---------- Data for analysis ----------

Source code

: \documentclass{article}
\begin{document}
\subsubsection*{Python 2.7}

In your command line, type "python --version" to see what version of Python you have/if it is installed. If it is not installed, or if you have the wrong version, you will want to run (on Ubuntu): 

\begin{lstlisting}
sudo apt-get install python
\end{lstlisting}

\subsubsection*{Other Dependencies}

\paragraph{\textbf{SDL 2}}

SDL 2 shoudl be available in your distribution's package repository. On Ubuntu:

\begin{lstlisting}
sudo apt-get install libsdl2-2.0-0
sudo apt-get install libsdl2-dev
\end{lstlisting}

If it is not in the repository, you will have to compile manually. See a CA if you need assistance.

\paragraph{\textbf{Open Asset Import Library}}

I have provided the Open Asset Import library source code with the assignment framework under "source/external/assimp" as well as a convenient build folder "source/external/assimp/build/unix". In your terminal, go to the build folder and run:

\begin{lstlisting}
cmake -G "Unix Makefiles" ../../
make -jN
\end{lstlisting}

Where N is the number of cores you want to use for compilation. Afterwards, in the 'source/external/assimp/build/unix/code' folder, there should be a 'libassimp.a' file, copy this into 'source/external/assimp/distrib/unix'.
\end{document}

----------

=== Task to carry out ===
Report the number of lines in the entries where the word "Import" occurs, and add nothing else.

=== Output below ===
2